=== Your objective ===
Your answer should be the exact lines of the data below from the one containing "som Power BI." through the one containing "för en övervakare."; please include nothing else.

=== Input material ===

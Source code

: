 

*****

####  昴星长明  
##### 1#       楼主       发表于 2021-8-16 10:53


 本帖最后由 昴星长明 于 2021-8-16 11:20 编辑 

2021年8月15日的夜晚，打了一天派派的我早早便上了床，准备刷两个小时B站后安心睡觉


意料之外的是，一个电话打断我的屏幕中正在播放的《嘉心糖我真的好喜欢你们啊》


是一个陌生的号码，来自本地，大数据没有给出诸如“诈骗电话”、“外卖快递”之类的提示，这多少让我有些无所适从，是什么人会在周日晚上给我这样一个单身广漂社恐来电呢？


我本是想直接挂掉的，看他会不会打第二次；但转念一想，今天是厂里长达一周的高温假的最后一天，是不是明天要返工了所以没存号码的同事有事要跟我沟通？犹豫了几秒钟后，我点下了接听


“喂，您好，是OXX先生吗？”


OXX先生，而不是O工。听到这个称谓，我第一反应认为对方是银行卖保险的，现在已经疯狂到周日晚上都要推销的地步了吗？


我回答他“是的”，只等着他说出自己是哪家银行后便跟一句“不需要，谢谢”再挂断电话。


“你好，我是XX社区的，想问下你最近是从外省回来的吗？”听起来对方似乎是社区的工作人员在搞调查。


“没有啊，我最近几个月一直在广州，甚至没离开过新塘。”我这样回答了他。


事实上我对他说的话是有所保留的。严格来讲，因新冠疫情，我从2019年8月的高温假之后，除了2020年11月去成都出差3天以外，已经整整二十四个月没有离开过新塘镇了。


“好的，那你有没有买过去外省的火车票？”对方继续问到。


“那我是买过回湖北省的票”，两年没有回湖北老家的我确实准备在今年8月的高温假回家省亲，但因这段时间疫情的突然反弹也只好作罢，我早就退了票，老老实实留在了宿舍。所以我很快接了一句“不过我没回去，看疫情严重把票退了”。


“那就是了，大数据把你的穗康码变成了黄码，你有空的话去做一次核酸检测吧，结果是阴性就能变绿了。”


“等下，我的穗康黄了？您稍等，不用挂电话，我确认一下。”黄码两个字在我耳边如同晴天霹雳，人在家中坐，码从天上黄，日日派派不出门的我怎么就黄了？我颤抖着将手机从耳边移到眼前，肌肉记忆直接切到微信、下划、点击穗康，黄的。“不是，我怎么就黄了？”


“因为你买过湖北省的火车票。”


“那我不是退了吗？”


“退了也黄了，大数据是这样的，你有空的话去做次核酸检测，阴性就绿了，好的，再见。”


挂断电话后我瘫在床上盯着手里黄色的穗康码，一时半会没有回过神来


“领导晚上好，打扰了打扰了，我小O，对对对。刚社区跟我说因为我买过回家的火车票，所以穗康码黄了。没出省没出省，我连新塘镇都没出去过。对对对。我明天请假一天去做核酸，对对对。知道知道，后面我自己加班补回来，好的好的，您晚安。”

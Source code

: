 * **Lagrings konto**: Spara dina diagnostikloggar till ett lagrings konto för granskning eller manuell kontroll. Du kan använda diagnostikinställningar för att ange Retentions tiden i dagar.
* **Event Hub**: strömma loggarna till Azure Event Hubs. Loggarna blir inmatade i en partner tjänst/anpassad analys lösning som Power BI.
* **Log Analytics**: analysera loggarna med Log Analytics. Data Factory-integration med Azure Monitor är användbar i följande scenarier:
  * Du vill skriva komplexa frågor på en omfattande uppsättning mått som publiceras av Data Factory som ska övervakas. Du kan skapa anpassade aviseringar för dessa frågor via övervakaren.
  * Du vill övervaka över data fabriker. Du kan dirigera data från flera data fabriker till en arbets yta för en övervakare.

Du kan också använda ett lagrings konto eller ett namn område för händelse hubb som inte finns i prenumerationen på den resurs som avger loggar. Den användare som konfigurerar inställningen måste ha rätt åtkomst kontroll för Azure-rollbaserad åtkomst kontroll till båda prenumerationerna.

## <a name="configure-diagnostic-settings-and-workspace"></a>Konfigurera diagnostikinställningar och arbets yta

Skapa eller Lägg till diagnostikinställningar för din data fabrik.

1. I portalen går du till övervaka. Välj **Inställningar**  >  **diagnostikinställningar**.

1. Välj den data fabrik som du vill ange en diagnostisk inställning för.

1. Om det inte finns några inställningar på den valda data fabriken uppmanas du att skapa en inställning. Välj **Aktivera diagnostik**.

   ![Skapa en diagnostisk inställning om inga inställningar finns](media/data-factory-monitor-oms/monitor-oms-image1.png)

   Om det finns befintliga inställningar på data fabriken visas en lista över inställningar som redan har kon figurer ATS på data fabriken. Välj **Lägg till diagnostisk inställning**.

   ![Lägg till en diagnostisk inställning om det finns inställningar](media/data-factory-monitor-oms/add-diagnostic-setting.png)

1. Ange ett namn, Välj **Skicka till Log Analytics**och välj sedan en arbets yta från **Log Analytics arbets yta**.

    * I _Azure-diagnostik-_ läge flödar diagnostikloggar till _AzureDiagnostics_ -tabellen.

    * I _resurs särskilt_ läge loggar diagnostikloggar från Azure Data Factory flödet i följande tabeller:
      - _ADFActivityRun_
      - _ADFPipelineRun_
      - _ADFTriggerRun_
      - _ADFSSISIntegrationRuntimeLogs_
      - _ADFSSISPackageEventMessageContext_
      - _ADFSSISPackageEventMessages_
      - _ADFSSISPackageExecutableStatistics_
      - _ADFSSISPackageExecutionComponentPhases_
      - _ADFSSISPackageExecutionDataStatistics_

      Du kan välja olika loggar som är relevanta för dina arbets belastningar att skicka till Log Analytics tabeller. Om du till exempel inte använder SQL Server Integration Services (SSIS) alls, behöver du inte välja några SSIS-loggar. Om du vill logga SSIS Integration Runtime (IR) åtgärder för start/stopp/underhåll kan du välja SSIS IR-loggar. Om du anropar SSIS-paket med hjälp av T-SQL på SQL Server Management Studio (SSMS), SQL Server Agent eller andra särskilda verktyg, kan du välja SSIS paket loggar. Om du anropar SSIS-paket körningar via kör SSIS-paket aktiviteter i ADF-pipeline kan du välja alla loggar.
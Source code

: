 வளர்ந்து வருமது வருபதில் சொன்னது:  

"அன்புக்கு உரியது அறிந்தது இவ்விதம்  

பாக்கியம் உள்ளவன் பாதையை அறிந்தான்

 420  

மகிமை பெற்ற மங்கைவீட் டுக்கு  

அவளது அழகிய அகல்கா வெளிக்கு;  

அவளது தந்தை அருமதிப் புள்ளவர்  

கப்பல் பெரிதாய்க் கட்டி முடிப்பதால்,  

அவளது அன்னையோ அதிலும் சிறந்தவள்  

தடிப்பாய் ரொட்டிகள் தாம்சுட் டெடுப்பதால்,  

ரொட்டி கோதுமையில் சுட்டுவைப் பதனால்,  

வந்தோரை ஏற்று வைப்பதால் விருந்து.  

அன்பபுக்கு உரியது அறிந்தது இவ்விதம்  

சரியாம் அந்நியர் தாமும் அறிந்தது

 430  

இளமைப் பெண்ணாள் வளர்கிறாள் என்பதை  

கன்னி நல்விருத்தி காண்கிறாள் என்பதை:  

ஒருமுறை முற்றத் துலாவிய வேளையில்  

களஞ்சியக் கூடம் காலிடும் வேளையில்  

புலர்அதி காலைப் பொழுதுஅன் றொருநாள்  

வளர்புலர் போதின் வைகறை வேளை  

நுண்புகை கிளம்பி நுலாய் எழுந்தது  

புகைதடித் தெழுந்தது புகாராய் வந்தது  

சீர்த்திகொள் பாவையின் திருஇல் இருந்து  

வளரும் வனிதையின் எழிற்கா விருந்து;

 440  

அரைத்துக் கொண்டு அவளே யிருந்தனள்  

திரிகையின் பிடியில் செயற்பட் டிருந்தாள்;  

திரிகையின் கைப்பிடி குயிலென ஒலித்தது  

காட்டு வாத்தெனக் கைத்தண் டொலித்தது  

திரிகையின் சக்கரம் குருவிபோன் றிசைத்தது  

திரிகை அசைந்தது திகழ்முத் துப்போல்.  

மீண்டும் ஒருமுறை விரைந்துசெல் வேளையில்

=== Result of this task ===
* **Event Hub**: strömma loggarna till Azure Event Hubs. Loggarna blir inmatade i en partner tjänst/anpassad analys lösning som Power BI.
* **Log Analytics**: analysera loggarna med Log Analytics. Data Factory-integration med Azure Monitor är användbar i följande scenarier:
  * Du vill skriva komplexa frågor på en omfattande uppsättning mått som publiceras av Data Factory som ska övervakas. Du kan skapa anpassade aviseringar för dessa frågor via övervakaren.
  * Du vill övervaka över data fabriker. Du kan dirigera data från flera data fabriker till en arbets yta för en övervakare.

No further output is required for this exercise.